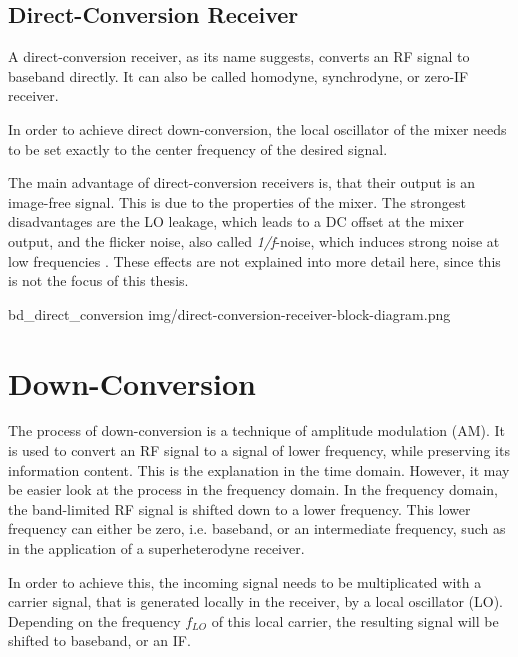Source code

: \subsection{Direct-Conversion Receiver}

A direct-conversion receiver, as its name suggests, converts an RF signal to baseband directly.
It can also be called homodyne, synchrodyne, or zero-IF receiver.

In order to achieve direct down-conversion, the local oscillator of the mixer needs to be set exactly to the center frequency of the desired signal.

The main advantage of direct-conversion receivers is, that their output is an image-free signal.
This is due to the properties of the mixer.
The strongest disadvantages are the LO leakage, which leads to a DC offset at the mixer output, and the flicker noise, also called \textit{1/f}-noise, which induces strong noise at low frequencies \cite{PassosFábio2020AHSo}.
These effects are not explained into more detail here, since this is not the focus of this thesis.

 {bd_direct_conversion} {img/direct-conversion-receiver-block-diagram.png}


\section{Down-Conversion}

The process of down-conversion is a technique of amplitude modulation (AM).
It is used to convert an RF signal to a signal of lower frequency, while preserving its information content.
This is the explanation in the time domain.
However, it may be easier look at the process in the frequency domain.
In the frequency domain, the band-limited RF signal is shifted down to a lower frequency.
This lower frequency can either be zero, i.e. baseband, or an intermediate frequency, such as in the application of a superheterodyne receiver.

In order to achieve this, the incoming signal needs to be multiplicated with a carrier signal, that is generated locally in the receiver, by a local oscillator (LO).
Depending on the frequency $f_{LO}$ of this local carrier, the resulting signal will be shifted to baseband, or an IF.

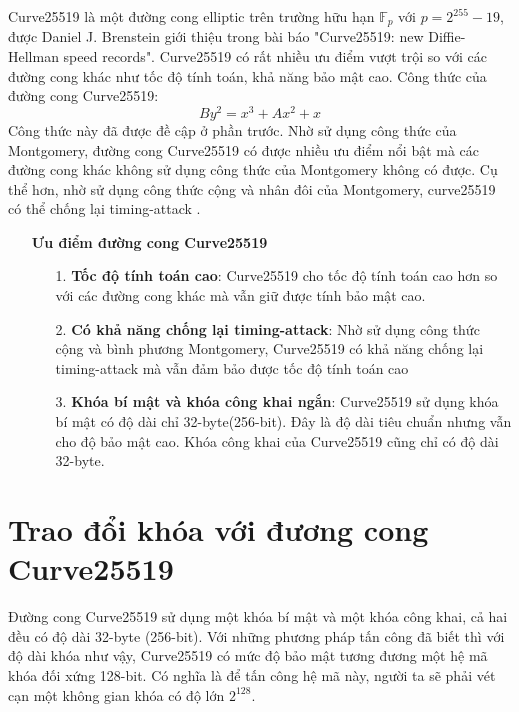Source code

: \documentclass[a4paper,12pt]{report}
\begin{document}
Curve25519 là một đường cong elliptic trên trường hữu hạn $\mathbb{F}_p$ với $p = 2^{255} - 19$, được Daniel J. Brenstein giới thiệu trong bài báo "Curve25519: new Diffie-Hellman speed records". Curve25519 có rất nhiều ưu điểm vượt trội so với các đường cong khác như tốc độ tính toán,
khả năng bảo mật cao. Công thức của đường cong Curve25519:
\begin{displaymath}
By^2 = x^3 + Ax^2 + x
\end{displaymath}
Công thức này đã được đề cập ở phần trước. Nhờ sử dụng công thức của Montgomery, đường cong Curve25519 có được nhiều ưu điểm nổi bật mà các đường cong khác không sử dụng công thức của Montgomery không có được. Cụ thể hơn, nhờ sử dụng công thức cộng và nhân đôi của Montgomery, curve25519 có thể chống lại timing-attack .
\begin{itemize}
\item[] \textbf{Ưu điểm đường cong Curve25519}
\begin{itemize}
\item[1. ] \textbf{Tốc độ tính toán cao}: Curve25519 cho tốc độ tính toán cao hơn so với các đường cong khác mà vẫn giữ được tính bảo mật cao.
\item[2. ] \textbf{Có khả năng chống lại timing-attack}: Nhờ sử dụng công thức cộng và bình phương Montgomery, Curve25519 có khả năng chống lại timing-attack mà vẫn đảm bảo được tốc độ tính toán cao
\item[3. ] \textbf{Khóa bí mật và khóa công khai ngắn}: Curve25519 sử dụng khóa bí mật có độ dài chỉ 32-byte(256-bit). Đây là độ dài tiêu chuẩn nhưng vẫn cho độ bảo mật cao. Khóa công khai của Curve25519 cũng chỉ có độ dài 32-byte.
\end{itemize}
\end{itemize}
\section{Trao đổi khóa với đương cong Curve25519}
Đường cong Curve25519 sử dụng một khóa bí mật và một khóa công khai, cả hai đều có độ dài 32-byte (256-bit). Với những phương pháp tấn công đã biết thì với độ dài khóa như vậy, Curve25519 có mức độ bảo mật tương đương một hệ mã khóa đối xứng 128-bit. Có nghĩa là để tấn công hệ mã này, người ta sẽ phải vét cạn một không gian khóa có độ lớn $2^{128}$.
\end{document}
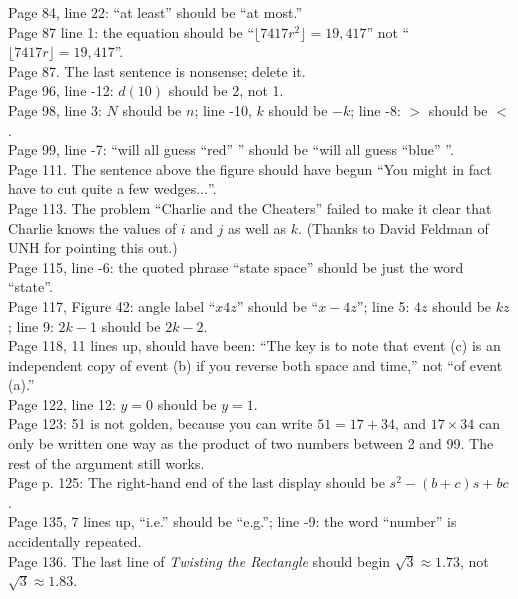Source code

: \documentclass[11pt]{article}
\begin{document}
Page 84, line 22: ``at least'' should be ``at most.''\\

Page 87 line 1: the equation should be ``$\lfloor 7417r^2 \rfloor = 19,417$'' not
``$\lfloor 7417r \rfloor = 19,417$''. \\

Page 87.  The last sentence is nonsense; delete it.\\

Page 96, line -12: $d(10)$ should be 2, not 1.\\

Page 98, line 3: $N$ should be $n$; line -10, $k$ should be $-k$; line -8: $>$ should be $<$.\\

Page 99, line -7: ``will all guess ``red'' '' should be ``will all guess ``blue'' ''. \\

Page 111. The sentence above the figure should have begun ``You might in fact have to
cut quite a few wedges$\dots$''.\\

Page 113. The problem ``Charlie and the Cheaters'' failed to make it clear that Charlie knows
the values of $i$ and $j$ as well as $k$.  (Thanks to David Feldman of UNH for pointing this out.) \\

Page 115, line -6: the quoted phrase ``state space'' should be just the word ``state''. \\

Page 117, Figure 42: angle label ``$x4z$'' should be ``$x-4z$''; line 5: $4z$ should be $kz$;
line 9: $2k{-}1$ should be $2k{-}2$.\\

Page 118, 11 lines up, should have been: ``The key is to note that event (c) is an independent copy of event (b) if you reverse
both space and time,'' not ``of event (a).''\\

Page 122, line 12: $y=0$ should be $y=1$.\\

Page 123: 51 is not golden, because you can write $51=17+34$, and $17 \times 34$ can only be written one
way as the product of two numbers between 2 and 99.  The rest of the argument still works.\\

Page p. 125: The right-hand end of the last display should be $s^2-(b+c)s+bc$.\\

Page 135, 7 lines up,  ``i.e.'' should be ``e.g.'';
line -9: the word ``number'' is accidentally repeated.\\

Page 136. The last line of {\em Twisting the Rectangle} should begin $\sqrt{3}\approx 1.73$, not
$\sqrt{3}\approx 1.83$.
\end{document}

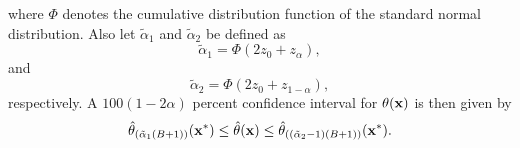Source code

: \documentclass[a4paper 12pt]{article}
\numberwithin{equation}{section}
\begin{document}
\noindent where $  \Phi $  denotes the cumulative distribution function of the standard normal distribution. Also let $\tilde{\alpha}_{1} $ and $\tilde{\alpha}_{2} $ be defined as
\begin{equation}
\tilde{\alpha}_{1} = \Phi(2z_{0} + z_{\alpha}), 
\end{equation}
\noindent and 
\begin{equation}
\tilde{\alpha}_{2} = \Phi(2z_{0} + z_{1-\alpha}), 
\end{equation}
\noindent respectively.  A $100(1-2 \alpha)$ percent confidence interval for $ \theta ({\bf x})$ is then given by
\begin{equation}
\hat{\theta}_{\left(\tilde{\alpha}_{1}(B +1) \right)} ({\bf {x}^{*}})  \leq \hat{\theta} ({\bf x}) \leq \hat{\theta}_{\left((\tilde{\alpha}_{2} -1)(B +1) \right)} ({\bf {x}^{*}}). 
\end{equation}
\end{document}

==

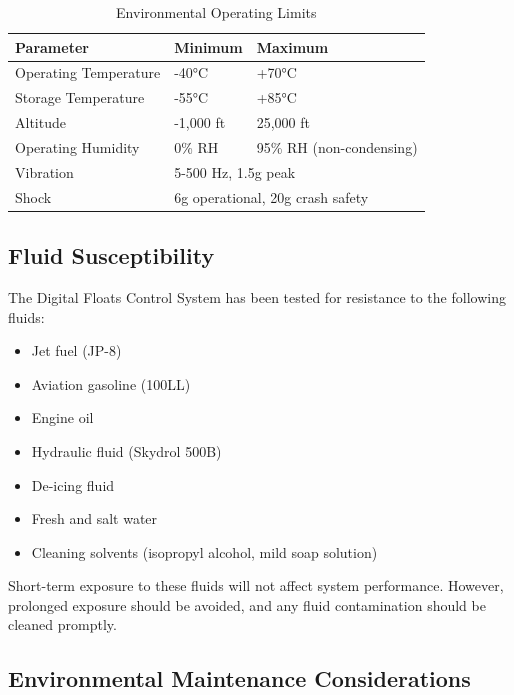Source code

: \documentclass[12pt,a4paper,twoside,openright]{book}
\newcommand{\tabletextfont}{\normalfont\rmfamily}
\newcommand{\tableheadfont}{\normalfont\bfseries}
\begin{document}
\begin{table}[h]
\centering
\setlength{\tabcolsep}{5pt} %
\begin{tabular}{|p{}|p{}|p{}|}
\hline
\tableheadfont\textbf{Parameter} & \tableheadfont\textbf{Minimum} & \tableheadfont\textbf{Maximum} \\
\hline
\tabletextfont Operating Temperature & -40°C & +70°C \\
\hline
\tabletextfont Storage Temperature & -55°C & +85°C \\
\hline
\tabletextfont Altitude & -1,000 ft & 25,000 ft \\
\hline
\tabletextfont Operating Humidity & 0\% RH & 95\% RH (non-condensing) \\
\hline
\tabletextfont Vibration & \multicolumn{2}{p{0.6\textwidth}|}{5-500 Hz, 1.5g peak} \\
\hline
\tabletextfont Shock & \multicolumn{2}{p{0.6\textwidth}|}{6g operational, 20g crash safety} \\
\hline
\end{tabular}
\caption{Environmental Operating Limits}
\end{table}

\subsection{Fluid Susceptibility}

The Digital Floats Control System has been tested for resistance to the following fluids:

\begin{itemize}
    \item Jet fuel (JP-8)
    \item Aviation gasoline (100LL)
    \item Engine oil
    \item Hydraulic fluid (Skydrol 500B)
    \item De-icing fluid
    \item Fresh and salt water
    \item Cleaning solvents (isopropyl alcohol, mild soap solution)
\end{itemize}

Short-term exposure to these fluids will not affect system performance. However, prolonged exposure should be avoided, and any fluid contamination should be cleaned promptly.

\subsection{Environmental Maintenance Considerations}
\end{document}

* * *

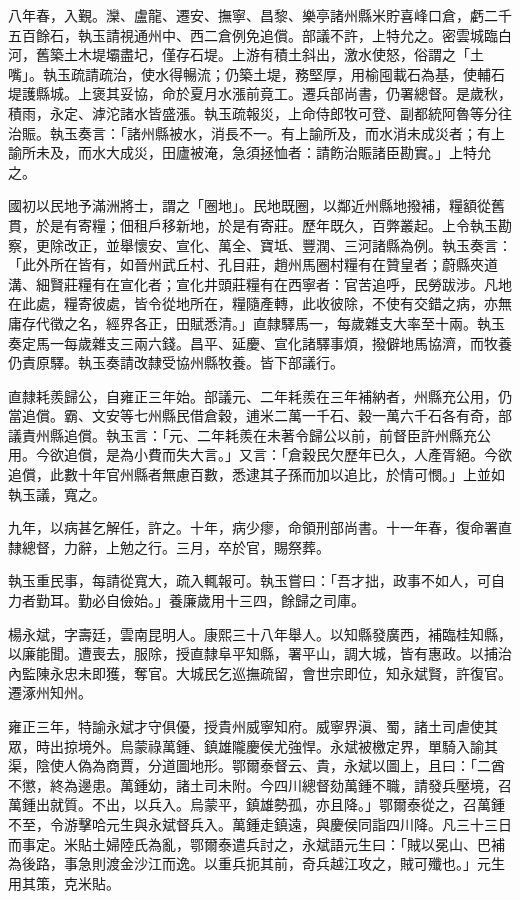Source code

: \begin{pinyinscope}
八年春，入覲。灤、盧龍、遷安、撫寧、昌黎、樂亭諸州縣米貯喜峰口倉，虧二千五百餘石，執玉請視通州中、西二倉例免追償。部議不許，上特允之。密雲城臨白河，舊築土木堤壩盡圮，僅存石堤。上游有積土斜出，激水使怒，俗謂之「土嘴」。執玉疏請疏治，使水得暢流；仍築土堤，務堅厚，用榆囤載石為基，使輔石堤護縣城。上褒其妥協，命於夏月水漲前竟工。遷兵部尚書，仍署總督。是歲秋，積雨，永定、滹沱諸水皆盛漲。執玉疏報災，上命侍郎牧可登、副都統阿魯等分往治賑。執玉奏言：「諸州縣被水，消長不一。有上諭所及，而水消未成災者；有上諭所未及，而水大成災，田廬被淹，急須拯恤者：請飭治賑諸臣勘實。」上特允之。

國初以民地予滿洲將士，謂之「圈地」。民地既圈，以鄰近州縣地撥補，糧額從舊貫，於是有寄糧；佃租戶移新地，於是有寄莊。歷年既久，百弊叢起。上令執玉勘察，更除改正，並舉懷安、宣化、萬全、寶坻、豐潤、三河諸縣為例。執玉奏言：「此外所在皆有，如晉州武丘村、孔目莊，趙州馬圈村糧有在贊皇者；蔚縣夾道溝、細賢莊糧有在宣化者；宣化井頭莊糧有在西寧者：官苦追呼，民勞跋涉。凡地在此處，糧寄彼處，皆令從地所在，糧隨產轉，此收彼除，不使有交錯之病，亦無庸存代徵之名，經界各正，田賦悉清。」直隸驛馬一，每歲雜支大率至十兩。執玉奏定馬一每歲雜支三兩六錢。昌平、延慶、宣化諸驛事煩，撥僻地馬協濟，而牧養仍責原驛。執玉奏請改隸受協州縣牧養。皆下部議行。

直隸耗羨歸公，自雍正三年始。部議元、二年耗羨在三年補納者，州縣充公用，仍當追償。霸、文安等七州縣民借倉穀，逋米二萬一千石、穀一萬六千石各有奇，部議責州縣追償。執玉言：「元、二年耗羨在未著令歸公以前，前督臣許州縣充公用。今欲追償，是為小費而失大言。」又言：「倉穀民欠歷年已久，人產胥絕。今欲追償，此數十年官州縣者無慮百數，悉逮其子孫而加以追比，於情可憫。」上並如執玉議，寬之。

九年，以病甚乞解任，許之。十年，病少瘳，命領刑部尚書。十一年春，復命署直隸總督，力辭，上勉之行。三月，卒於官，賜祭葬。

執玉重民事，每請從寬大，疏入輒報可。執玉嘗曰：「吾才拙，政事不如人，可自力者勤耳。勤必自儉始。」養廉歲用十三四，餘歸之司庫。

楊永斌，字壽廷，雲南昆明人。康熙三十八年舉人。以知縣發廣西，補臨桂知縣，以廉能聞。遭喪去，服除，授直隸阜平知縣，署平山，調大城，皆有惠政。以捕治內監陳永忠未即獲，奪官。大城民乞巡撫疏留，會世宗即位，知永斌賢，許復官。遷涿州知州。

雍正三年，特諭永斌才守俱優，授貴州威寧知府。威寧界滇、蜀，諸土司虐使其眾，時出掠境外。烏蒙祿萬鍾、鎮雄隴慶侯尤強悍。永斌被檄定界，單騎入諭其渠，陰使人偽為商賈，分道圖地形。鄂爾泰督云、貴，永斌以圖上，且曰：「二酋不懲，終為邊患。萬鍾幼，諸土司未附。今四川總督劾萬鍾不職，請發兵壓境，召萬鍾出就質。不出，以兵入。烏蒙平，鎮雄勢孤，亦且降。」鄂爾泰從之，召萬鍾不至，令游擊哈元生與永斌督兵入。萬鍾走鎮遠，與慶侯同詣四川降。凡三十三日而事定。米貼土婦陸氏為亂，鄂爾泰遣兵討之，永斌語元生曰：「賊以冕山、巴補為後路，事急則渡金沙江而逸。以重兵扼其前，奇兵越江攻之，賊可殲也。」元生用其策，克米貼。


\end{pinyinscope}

= What the task requires =
Go through the data and return each line where the word "khác" appears.

= Your response =
Curve25519 là một đường cong elliptic trên trường hữu hạn $\mathbb{F}_p$ với $p = 2^{255} - 19$, được Daniel J. Brenstein giới thiệu trong bài báo "Curve25519: new Diffie-Hellman speed records". Curve25519 có rất nhiều ưu điểm vượt trội so với các đường cong khác như tốc độ tính toán,
Công thức này đã được đề cập ở phần trước. Nhờ sử dụng công thức của Montgomery, đường cong Curve25519 có được nhiều ưu điểm nổi bật mà các đường cong khác không sử dụng công thức của Montgomery không có được. Cụ thể hơn, nhờ sử dụng công thức cộng và nhân đôi của Montgomery, curve25519 có thể chống lại timing-attack .
\item[1. ] \textbf{Tốc độ tính toán cao}: Curve25519 cho tốc độ tính toán cao hơn so với các đường cong khác mà vẫn giữ được tính bảo mật cao.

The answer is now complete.